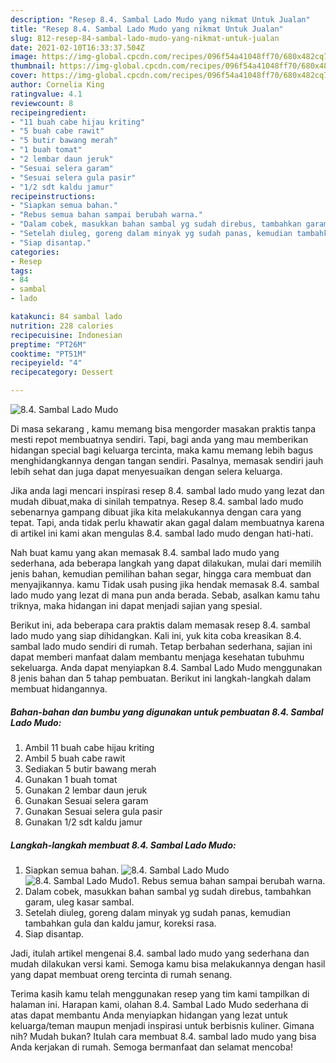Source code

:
 ```yaml
---
description: "Resep 8.4. Sambal Lado Mudo yang nikmat Untuk Jualan"
title: "Resep 8.4. Sambal Lado Mudo yang nikmat Untuk Jualan"
slug: 812-resep-84-sambal-lado-mudo-yang-nikmat-untuk-jualan
date: 2021-02-10T16:33:37.504Z
image: https://img-global.cpcdn.com/recipes/096f54a41048ff70/680x482cq70/84-sambal-lado-mudo-foto-resep-utama.jpg
thumbnail: https://img-global.cpcdn.com/recipes/096f54a41048ff70/680x482cq70/84-sambal-lado-mudo-foto-resep-utama.jpg
cover: https://img-global.cpcdn.com/recipes/096f54a41048ff70/680x482cq70/84-sambal-lado-mudo-foto-resep-utama.jpg
author: Cornelia King
ratingvalue: 4.1
reviewcount: 8
recipeingredient:
- "11 buah cabe hijau kriting"
- "5 buah cabe rawit"
- "5 butir bawang merah"
- "1 buah tomat"
- "2 lembar daun jeruk"
- "Sesuai selera garam"
- "Sesuai selera gula pasir"
- "1/2 sdt kaldu jamur"
recipeinstructions:
- "Siapkan semua bahan."
- "Rebus semua bahan sampai berubah warna."
- "Dalam cobek, masukkan bahan sambal yg sudah direbus, tambahkan garam, uleg kasar sambal."
- "Setelah diuleg, goreng dalam minyak yg sudah panas, kemudian tambahkan gula dan kaldu jamur, koreksi rasa."
- "Siap disantap."
categories:
- Resep
tags:
- 84
- sambal
- lado

katakunci: 84 sambal lado 
nutrition: 228 calories
recipecuisine: Indonesian
preptime: "PT26M"
cooktime: "PT51M"
recipeyield: "4"
recipecategory: Dessert

---
```



![8.4. Sambal Lado Mudo](https://img-global.cpcdn.com/recipes/096f54a41048ff70/680x482cq70/84-sambal-lado-mudo-foto-resep-utama.jpg)

Di masa  sekarang , kamu memang bisa mengorder masakan praktis tanpa mesti repot membuatnya sendiri. Tapi, bagi anda yang mau memberikan hidangan special bagi keluarga tercinta, maka kamu memang lebih bagus menghidangkannya dengan tangan sendiri. Pasalnya, memasak sendiri jauh lebih sehat dan juga dapat menyesuaikan dengan selera keluarga.

Jika anda lagi mencari inspirasi resep 8.4. sambal lado mudo yang lezat dan mudah dibuat,maka di sinilah tempatnya. Resep 8.4. sambal lado mudo  sebenarnya gampang dibuat jika kita melakukannya dengan cara yang tepat. Tapi, anda tidak perlu khawatir akan gagal dalam membuatnya 
karena di artikel ini kami akan mengulas 8.4. sambal lado mudo dengan hati-hati.  



Nah buat kamu yang akan memasak 8.4. sambal lado mudo yang sederhana, ada beberapa langkah yang dapat dilakukan, mulai dari memilih jenis bahan, kemudian pemilihan bahan segar, hingga cara membuat dan menyajikannya. kamu Tidak usah pusing jika hendak memasak 8.4. sambal lado mudo yang lezat di mana pun anda berada. Sebab, asalkan kamu  tahu triknya, maka hidangan ini dapat menjadi sajian yang spesial.

Berikut ini, ada beberapa cara praktis  dalam memasak resep 8.4. sambal lado mudo yang siap dihidangkan. Kali ini, yuk kita coba kreasikan 8.4. sambal lado mudo sendiri di rumah. Tetap berbahan sederhana, sajian ini dapat memberi manfaat dalam membantu menjaga kesehatan tubuhmu sekeluarga. Anda dapat menyiapkan 8.4. Sambal Lado Mudo menggunakan 8 jenis bahan dan 5 tahap pembuatan. Berikut ini langkah-langkah dalam membuat hidangannya.

<!--inarticleads1-->

##### Bahan-bahan dan bumbu yang digunakan untuk pembuatan 8.4. Sambal Lado Mudo:

1. Ambil 11 buah cabe hijau kriting
1. Ambil 5 buah cabe rawit
1. Sediakan 5 butir bawang merah
1. Gunakan 1 buah tomat
1. Gunakan 2 lembar daun jeruk
1. Gunakan Sesuai selera garam
1. Gunakan Sesuai selera gula pasir
1. Gunakan 1/2 sdt kaldu jamur




<!--inarticleads2-->

##### Langkah-langkah membuat 8.4. Sambal Lado Mudo:

1. Siapkan semua bahan.
<img src="https://img-global.cpcdn.com/steps/14cdb83db4fc8f8b/160x128cq70/84-sambal-lado-mudo-langkah-memasak-1-foto.jpg" alt="8.4. Sambal Lado Mudo"><img src="https://img-global.cpcdn.com/steps/ec7b0bfa080c2e80/160x128cq70/84-sambal-lado-mudo-langkah-memasak-1-foto.jpg" alt="8.4. Sambal Lado Mudo">1. Rebus semua bahan sampai berubah warna.
1. Dalam cobek, masukkan bahan sambal yg sudah direbus, tambahkan garam, uleg kasar sambal.
1. Setelah diuleg, goreng dalam minyak yg sudah panas, kemudian tambahkan gula dan kaldu jamur, koreksi rasa.
1. Siap disantap.




Jadi, itulah artikel mengenai  8.4. sambal lado mudo  yang sederhana dan mudah dilakukan versi kami. Semoga kamu bisa melakukannya dengan hasil yang dapat membuat oreng tercinta di rumah senang. 

Terima kasih kamu telah menggunakan resep yang tim kami tampilkan di halaman ini. Harapan kami, olahan  8.4. Sambal Lado Mudo sederhana di atas dapat membantu Anda menyiapkan hidangan yang lezat untuk keluarga/teman maupun menjadi inspirasi untuk berbisnis kuliner. Gimana nih? Mudah bukan? Itulah cara membuat 8.4. sambal lado mudo yang bisa Anda kerjakan di rumah. Semoga bermanfaat dan selamat mencoba!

:::::

THE TASK: Check each line of the records above, and copy those that hold the word "dilakukan".

RESULT OF THE EXERCISE:
Nah buat kamu yang akan memasak 8.4. sambal lado mudo yang sederhana, ada beberapa langkah yang dapat dilakukan, mulai dari memilih jenis bahan, kemudian pemilihan bahan segar, hingga cara membuat dan menyajikannya. kamu Tidak usah pusing jika hendak memasak 8.4. sambal lado mudo yang lezat di mana pun anda berada. Sebab, asalkan kamu  tahu triknya, maka hidangan ini dapat menjadi sajian yang spesial.
Jadi, itulah artikel mengenai  8.4. sambal lado mudo  yang sederhana dan mudah dilakukan versi kami. Semoga kamu bisa melakukannya dengan hasil yang dapat membuat oreng tercinta di rumah senang. 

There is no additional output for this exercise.